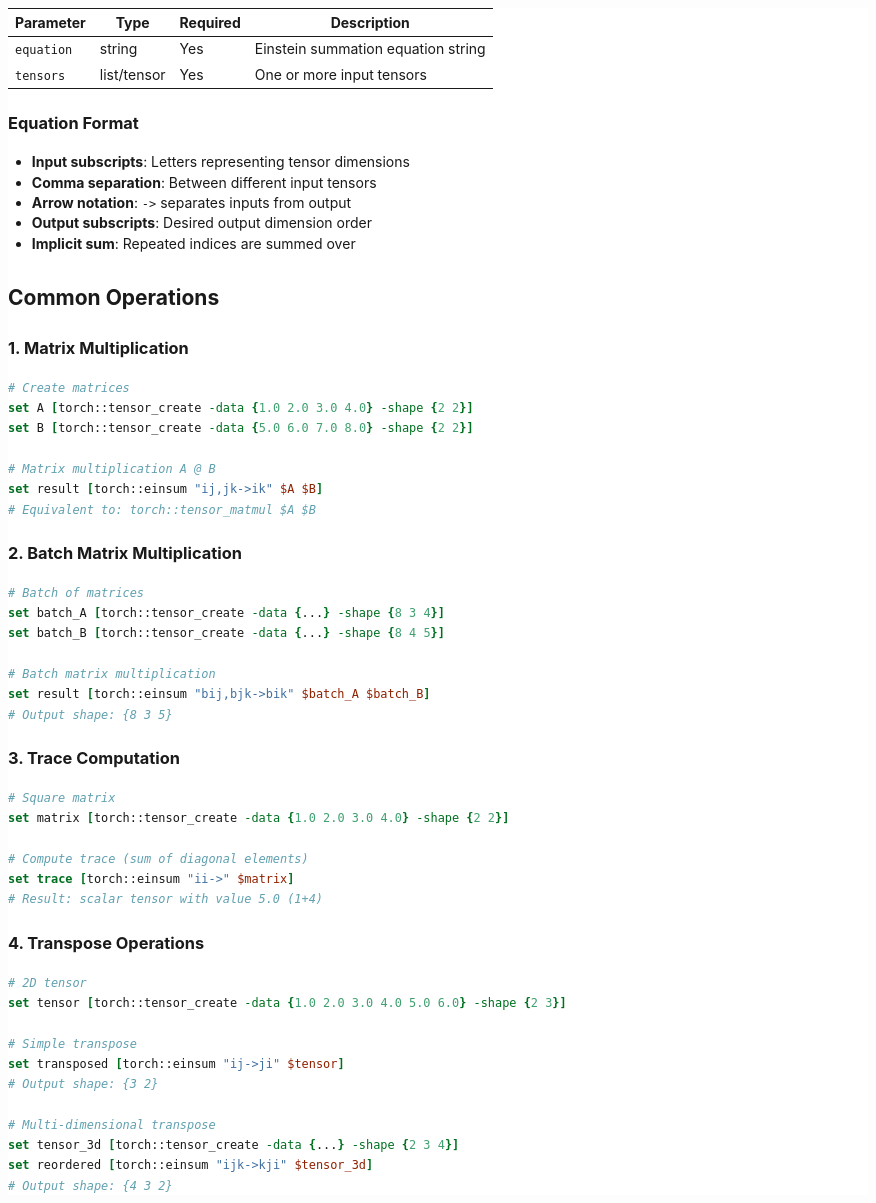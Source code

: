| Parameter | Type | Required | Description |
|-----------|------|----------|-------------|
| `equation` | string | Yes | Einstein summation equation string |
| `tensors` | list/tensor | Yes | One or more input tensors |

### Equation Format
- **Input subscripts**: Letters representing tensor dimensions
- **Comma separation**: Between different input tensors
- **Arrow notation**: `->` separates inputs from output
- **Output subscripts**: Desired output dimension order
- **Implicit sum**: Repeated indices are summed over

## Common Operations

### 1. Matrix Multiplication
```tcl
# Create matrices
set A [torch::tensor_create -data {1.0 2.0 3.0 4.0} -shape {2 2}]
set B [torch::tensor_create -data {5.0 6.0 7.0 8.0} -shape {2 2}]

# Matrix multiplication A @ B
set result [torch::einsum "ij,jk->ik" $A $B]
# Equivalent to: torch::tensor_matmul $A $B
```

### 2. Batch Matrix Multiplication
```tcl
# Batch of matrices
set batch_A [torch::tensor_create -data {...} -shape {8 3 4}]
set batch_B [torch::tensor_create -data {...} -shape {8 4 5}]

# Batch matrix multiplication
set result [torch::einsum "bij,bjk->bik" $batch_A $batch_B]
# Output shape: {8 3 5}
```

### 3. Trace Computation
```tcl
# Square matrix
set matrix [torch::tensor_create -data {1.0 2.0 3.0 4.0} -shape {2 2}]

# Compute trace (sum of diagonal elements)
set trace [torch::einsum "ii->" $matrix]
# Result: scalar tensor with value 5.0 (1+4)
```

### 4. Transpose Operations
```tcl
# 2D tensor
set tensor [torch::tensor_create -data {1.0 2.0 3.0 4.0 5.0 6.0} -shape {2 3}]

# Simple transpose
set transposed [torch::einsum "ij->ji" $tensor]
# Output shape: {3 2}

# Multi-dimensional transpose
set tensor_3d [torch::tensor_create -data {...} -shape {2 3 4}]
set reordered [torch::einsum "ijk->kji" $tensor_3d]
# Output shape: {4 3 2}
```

__________________________________________________

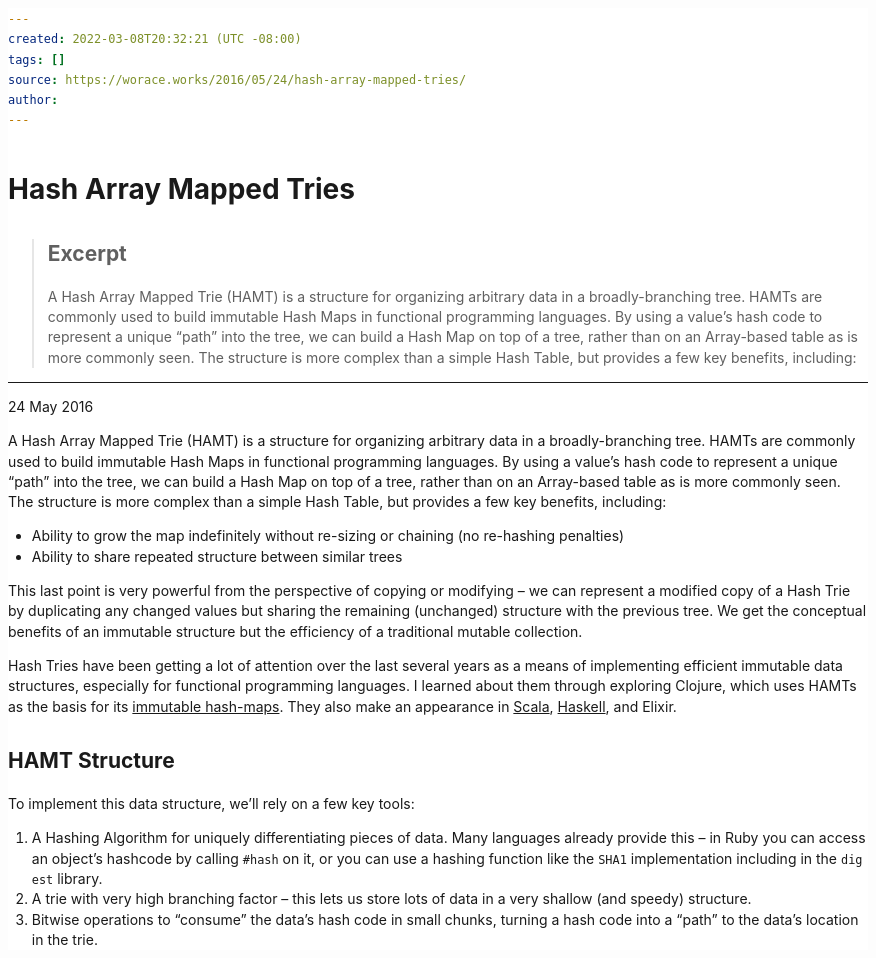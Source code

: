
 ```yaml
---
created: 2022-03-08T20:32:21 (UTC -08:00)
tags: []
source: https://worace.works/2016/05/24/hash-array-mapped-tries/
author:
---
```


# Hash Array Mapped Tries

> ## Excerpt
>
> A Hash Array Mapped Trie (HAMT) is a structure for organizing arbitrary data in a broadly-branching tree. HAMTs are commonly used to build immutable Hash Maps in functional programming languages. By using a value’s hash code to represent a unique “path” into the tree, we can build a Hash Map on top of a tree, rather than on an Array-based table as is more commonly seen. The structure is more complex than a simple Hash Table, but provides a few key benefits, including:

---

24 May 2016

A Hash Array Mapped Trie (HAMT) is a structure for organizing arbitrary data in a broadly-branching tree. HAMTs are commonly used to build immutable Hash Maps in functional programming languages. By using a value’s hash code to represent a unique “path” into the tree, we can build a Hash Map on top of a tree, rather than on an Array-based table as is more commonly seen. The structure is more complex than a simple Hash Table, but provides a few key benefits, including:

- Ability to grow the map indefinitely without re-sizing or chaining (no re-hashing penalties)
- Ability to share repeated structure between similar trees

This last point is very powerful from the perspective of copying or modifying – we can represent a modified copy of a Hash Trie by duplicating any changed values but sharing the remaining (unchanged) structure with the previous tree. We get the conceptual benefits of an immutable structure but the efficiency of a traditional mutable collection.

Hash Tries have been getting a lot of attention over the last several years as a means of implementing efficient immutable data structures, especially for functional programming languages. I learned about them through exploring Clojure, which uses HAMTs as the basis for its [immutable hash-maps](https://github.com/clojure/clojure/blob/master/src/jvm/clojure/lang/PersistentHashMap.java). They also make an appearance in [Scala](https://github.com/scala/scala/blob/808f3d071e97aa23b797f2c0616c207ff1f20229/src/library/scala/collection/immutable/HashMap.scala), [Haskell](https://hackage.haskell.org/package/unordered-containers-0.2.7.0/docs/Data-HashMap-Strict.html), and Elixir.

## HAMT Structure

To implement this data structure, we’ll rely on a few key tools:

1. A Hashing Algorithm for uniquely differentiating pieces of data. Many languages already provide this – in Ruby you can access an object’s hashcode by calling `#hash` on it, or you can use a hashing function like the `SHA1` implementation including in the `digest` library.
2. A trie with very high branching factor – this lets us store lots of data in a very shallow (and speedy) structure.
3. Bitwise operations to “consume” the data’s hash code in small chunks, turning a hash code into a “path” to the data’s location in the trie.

__________________________________________________

» **Exercise directions**: Read the entries and pick out all lines that include the word "tensors".

» **Exercise response**:
| `tensors` | list/tensor | Yes | One or more input tensors |
- **Comma separation**: Between different input tensors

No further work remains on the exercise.